The second test, “Baker,” took place on July 25, 1946. A 23-kiloton device was suspended at a depth of 90 feet (27 metres) from a decommissioned landing craft in the Bikini lagoon. At the moment of the explosion, a luminous dome rose on the surface of the lagoon, followed by an opaque cloud that enveloped about half the target area. The cloud dissipated within seconds, revealing a column of ascending water that lifted the 26,000-ton battleship USS Arkansas into the air for a brief moment. The column of water, some 2,200 feet (670 metres) in diameter, rose to a height of 1 mile (1.6 km), sending spray still higher. The expanding column of spray engulfed about half the ships in the target fleet with radioactive water. Waves traveling outward from the explosion were up to 100 feet (30 metres) tall, even at a distance of 1,000 feet (some 300 metres) from the epicentre. The evaluation board of the Joint Chiefs of Staff reported that the explosion had produced intense radioactivity in the waters of the lagoon. The target ships were saturated with radioactive water so lethal that four days after the test, it was still unsafe for inspection parties to spend “any useful length of time” in the centre of the target area or on any of the ships anchored there.
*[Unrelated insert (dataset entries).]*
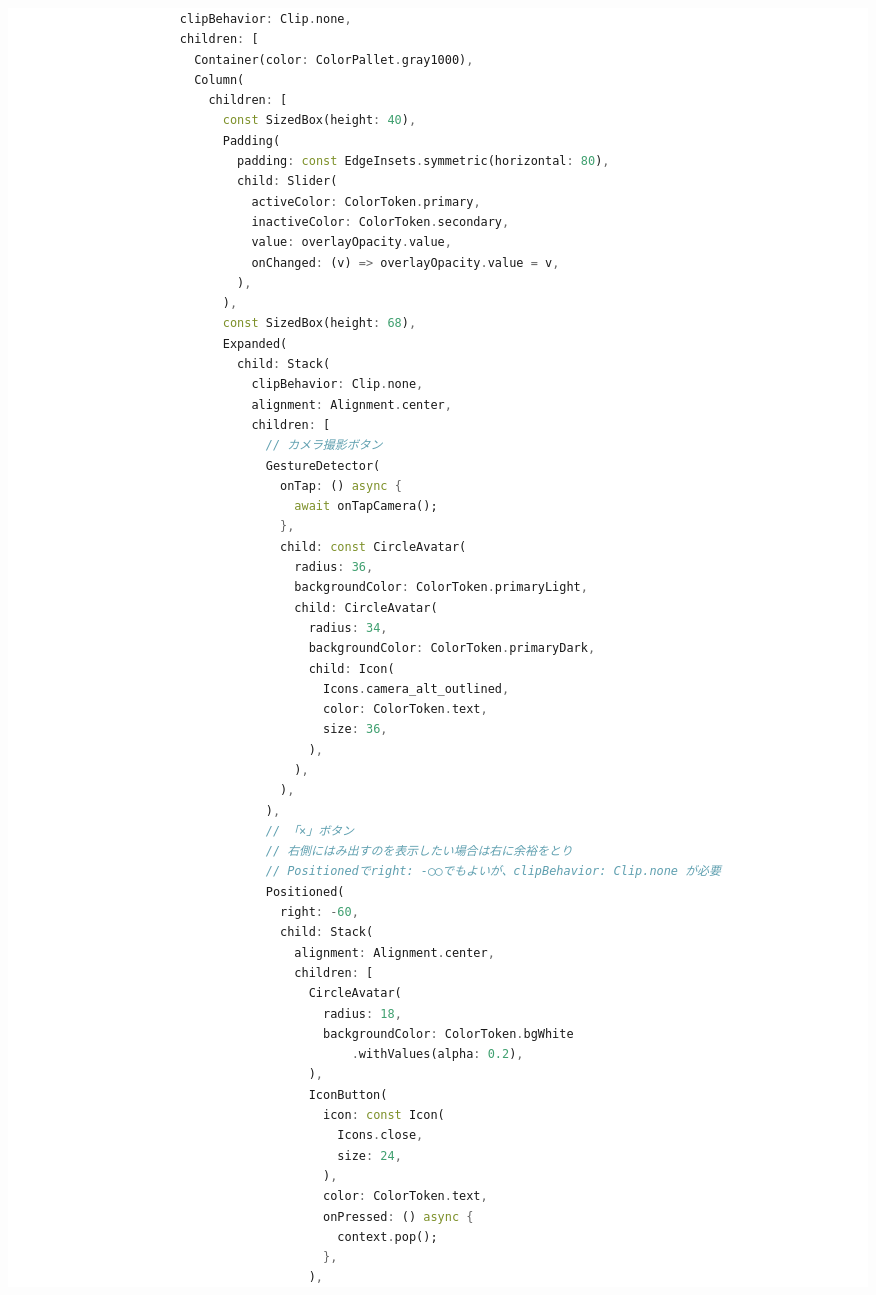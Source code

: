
 ```dart
                        clipBehavior: Clip.none,
                        children: [
                          Container(color: ColorPallet.gray1000),
                          Column(
                            children: [
                              const SizedBox(height: 40),
                              Padding(
                                padding: const EdgeInsets.symmetric(horizontal: 80),
                                child: Slider(
                                  activeColor: ColorToken.primary,
                                  inactiveColor: ColorToken.secondary,
                                  value: overlayOpacity.value,
                                  onChanged: (v) => overlayOpacity.value = v,
                                ),
                              ),
                              const SizedBox(height: 68),
                              Expanded(
                                child: Stack(
                                  clipBehavior: Clip.none,
                                  alignment: Alignment.center,
                                  children: [
                                    // カメラ撮影ボタン
                                    GestureDetector(
                                      onTap: () async {
                                        await onTapCamera();
                                      },
                                      child: const CircleAvatar(
                                        radius: 36,
                                        backgroundColor: ColorToken.primaryLight,
                                        child: CircleAvatar(
                                          radius: 34,
                                          backgroundColor: ColorToken.primaryDark,
                                          child: Icon(
                                            Icons.camera_alt_outlined,
                                            color: ColorToken.text,
                                            size: 36,
                                          ),
                                        ),
                                      ),
                                    ),
                                    // 「×」ボタン
                                    // 右側にはみ出すのを表示したい場合は右に余裕をとり
                                    // Positionedでright: -◯◯でもよいが、clipBehavior: Clip.none が必要
                                    Positioned(
                                      right: -60,
                                      child: Stack(
                                        alignment: Alignment.center,
                                        children: [
                                          CircleAvatar(
                                            radius: 18,
                                            backgroundColor: ColorToken.bgWhite
                                                .withValues(alpha: 0.2),
                                          ),
                                          IconButton(
                                            icon: const Icon(
                                              Icons.close,
                                              size: 24,
                                            ),
                                            color: ColorToken.text,
                                            onPressed: () async {
                                              context.pop();
                                            },
                                          ),
```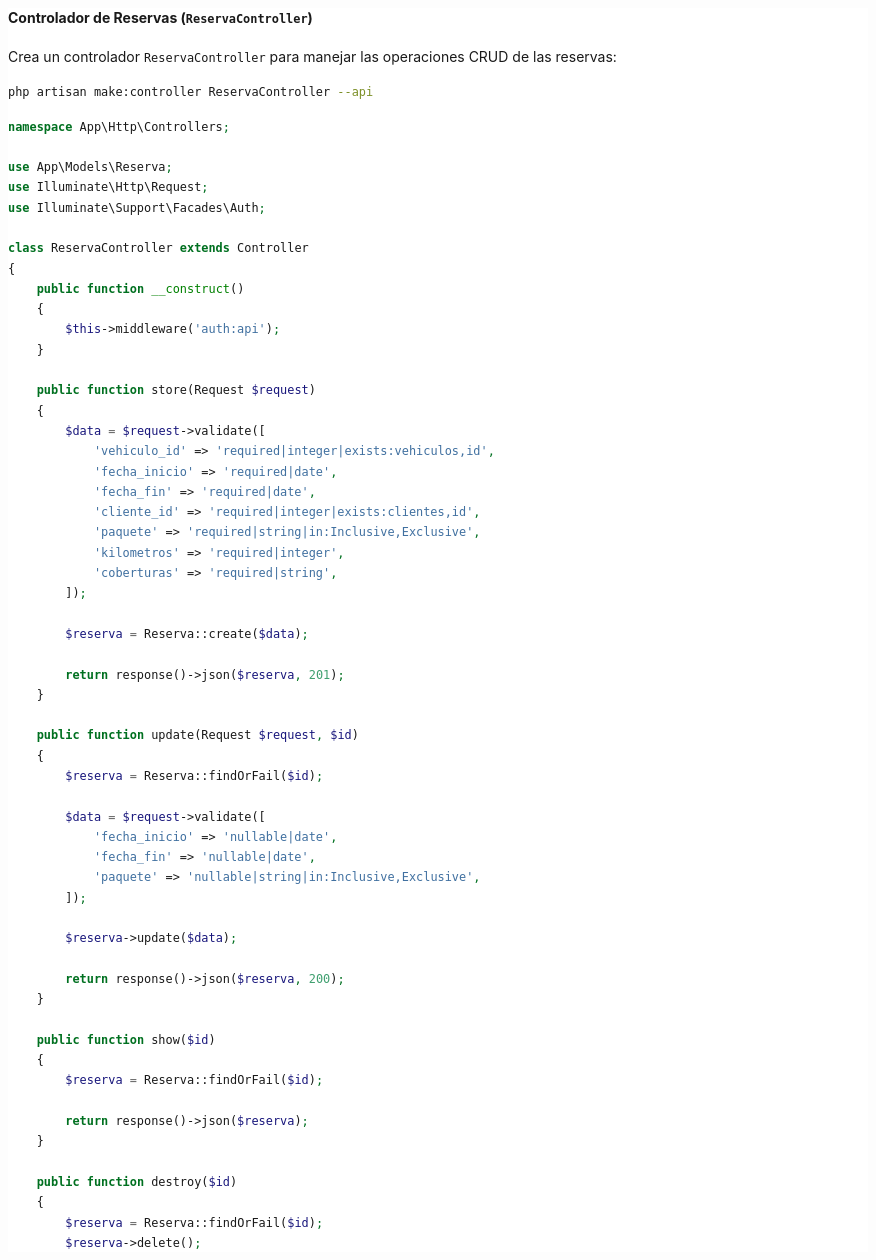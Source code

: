 #### Controlador de Reservas (`ReservaController`)

Crea un controlador `ReservaController` para manejar las operaciones CRUD de las reservas:

```bash
php artisan make:controller ReservaController --api
```

```php
namespace App\Http\Controllers;

use App\Models\Reserva;
use Illuminate\Http\Request;
use Illuminate\Support\Facades\Auth;

class ReservaController extends Controller
{
    public function __construct()
    {
        $this->middleware('auth:api');
    }

    public function store(Request $request)
    {
        $data = $request->validate([
            'vehiculo_id' => 'required|integer|exists:vehiculos,id',
            'fecha_inicio' => 'required|date',
            'fecha_fin' => 'required|date',
            'cliente_id' => 'required|integer|exists:clientes,id',
            'paquete' => 'required|string|in:Inclusive,Exclusive',
            'kilometros' => 'required|integer',
            'coberturas' => 'required|string',
        ]);

        $reserva = Reserva::create($data);

        return response()->json($reserva, 201);
    }

    public function update(Request $request, $id)
    {
        $reserva = Reserva::findOrFail($id);

        $data = $request->validate([
            'fecha_inicio' => 'nullable|date',
            'fecha_fin' => 'nullable|date',
            'paquete' => 'nullable|string|in:Inclusive,Exclusive',
        ]);

        $reserva->update($data);

        return response()->json($reserva, 200);
    }

    public function show($id)
    {
        $reserva = Reserva::findOrFail($id);

        return response()->json($reserva);
    }

    public function destroy($id)
    {
        $reserva = Reserva::findOrFail($id);
        $reserva->delete();
```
Persistent radiation and the difficulty of decontamination led to the cancellation of “Charlie,” a planned third test that would have involved a bomb being detonated at the bottom of the Bikini lagoon.
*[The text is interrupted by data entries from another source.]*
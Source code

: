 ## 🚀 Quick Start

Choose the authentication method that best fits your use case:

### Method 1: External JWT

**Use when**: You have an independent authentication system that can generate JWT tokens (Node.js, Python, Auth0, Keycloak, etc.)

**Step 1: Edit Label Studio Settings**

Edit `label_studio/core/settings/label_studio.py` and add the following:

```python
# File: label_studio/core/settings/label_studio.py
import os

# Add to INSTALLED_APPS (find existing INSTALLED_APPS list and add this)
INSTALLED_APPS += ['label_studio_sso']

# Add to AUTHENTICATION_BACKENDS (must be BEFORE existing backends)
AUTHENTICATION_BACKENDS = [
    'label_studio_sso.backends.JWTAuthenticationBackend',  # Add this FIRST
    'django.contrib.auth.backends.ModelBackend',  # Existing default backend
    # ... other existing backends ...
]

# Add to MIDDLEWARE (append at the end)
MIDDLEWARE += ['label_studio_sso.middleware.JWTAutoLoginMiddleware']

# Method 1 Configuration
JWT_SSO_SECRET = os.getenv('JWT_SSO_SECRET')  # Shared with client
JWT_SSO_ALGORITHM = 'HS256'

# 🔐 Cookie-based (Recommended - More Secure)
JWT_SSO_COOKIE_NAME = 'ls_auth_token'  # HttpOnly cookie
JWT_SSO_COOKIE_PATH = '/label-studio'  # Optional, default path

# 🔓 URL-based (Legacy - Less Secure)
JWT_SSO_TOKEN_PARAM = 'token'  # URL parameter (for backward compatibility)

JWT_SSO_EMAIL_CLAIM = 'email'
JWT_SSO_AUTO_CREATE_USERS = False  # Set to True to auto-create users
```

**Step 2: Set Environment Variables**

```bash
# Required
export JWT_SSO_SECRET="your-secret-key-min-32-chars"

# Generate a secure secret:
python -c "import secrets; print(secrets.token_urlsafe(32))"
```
After the conclusion of Operation Crossroads, the Manhattan District relinquished direction of the plants and laboratories under its jurisdiction to the U.S. Atomic Energy Commission (AEC), a civilian agency established by act of Congress in August 1946. Under the AEC, weapon development and testing continued along with development of the peaceful uses of atomic energy. The U.S. government disbanded the AEC under the Energy Reorganization Act of 1974 and divided its functions between two new agencies: the Nuclear Regulatory Commission, which regulates the nuclear power industry, and the Energy Research and Development Administration, which was eliminated in 1977 when the Department of Energy was created.